# In what way are the apostate sanctified?



## Braden (Mar 19, 2018)

I'm a Baptist. Someone has recently put the question to me, what does Hevrews 10:29-30 mean? Surely it shows that not only the elect are in the New Covenant, because it's possible to profane the blood of Christ.

However, I have a question back that I cannot seem to find an answer to; in what way are pagan, unbelieving people "sanctified" by Christ's blood?

I'd appreciate the help.

Sent from my Pixel using Tapatalk


----------



## Contra_Mundum (Mar 19, 2018)

Some people argue that "...*he* was sanctified..." is a reference to "the Son of God" in that verse.

That isn't my choice, and I do think that the reference is to the one who has turned apostate.

Some people argue that it is a hypothetical question by way of giving warning (as if to ask the reader:_ what do you think would be an appropriate punishment?)_.

I don't accept that proposal either; this is not the first warning text in Hebrews, see for example Heb.6:4-8. V4 there says that those who have "become partakers of the Holy Spirit" cannot be restored if they fall away.

I think both that text and Heb.10:29 are speaking in terms of visible membership in the church. The sanctification spoken of is in terms of the claims these persons have made in the past, and the regard the church once had for them, and the promises made to them through the ministry of Word-and-sacrament that belong to believers.

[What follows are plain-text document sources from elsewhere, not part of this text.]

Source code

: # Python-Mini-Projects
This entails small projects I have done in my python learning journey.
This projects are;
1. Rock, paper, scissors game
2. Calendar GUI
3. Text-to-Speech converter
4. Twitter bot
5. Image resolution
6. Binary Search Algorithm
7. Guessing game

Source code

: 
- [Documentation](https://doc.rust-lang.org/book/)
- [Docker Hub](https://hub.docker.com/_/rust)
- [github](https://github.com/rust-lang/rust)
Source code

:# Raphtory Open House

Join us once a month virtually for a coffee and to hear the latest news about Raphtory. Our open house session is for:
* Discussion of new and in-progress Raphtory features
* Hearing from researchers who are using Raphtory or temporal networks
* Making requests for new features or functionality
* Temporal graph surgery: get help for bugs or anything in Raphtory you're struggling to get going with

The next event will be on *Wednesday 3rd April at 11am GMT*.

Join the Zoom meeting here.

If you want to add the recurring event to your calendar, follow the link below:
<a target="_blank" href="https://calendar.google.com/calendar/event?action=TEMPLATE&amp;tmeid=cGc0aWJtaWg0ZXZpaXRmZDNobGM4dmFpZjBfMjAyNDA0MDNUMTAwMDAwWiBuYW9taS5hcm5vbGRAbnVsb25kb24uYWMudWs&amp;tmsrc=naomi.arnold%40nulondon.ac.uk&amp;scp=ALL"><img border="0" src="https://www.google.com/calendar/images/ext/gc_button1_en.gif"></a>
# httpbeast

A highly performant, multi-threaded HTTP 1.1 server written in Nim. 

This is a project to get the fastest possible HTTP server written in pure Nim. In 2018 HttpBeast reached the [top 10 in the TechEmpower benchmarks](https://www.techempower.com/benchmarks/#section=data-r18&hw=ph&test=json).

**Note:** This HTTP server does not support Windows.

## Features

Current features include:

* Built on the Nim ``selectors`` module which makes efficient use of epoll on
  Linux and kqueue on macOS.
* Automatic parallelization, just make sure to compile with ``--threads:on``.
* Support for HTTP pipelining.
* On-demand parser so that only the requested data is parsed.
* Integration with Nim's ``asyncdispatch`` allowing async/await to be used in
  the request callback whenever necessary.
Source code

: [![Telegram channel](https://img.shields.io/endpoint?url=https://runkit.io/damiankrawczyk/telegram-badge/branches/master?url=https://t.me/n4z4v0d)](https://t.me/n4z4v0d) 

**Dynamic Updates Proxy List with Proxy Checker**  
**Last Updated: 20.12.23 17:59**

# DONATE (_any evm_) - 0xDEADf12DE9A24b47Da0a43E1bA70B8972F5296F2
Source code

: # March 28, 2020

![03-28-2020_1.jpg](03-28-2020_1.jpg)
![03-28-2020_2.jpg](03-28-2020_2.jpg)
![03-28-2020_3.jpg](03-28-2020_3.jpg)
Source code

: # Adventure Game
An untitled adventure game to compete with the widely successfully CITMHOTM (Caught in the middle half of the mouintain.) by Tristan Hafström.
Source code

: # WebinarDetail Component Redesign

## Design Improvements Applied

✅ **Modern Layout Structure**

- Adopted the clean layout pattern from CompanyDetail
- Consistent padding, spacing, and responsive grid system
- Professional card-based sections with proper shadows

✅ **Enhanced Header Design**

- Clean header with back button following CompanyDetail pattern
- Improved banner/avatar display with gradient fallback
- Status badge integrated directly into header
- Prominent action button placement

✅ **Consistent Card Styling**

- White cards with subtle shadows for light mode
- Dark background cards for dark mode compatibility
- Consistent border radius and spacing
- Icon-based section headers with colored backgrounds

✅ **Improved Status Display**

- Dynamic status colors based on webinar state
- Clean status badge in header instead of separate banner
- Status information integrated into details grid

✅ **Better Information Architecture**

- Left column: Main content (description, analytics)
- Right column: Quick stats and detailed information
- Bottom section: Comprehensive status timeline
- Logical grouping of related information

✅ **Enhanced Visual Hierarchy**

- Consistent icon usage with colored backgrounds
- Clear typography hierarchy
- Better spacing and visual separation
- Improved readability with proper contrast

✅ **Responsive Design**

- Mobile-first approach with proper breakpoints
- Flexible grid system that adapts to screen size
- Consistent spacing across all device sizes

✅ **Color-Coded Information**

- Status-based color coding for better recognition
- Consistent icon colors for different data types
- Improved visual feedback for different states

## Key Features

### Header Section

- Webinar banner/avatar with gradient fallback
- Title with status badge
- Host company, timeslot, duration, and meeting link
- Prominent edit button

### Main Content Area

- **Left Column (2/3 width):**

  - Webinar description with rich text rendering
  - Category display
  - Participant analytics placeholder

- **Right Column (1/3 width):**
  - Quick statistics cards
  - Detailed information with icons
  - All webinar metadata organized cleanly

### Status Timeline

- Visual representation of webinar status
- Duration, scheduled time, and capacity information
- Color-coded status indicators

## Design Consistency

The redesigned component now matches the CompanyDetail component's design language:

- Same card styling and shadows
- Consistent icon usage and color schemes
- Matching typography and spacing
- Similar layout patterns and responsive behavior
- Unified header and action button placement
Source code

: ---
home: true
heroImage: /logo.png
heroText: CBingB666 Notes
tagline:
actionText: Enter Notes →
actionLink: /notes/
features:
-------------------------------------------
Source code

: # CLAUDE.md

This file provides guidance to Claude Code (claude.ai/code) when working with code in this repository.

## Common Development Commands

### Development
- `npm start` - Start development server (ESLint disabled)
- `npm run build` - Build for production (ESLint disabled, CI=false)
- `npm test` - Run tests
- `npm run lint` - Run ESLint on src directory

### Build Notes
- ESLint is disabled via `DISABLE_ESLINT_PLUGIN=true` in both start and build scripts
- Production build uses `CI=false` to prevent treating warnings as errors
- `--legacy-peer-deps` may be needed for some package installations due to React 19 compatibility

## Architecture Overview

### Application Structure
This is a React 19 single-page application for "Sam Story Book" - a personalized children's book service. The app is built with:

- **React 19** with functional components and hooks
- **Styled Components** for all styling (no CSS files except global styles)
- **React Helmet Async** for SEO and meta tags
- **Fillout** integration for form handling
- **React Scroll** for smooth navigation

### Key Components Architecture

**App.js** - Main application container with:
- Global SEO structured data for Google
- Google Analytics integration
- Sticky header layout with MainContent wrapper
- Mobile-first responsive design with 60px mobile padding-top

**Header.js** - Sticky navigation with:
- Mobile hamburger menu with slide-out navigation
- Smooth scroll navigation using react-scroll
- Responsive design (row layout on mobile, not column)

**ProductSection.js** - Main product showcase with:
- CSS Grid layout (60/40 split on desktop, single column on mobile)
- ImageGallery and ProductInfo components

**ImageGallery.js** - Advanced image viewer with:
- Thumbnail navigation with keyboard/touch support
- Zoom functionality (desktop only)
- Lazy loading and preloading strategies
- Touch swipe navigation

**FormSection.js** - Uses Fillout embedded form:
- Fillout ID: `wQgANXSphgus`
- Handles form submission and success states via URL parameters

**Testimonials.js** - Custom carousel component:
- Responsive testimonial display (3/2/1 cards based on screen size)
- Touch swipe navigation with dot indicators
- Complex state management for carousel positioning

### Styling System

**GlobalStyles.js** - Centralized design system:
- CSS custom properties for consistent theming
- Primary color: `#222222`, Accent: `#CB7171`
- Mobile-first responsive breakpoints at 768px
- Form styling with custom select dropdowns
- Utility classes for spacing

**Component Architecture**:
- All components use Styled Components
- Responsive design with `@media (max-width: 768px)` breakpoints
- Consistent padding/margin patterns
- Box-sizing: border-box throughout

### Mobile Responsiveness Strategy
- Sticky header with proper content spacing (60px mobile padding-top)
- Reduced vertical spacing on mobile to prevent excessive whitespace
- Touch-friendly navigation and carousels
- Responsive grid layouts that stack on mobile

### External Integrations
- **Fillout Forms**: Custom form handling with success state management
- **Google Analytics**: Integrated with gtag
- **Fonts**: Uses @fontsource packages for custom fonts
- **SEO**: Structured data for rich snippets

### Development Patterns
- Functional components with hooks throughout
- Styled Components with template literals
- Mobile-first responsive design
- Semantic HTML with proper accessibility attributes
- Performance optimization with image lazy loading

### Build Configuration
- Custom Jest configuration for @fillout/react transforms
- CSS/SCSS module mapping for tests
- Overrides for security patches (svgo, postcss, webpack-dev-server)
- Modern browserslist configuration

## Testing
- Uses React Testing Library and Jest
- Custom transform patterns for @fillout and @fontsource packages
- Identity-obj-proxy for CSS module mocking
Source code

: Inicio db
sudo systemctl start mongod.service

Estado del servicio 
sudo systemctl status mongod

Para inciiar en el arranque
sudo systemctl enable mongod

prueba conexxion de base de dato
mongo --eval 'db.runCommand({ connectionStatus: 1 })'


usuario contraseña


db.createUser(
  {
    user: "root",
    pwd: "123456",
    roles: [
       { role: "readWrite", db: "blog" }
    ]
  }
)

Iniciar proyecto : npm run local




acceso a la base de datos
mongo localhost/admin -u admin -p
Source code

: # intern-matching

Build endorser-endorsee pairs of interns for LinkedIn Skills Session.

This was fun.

They claimed to believe the divine promises. The blood of the (new) covenant--which is given under the signs of the Lord's Supper--is for believers, and "sets them apart" from the world; which is one sense for the term _sanctification_. I think that's the sense it is being used here.

Membership and apostasy is serious business. It's such a serious business, because (as I think this and other texts prove) we are bound to speak of that which is* visible* as if it were* invisible*. We use spiritual terms to describe--perfectly legitimately--things that are ordinary and mundane. We have been given the right to do so, in order to more clearly proclaim the truth.

There is a cost, however. We cannot infallibly declare the subjective state of a given Christian. Apostasy is quite real, when it is viewed from the position we occupy in the world. The heart is known only to God; he knew before "they went out from us," that they were not of us, 1Jn.2:19. But when they go, they manifest themselves what they were.

But Heb.10:29 tells us that their external participation, minus the inward reality, is worthy of terrible retribution. They have profaned covenant in an even worse manner than the Israelites, even those who worshipped a golden calf still under the shadow of the smoking, shaking mountain (see 1Cor.10:1-5).

Hope this is helpful.

Reactions: Like 2 | Informative 1


----------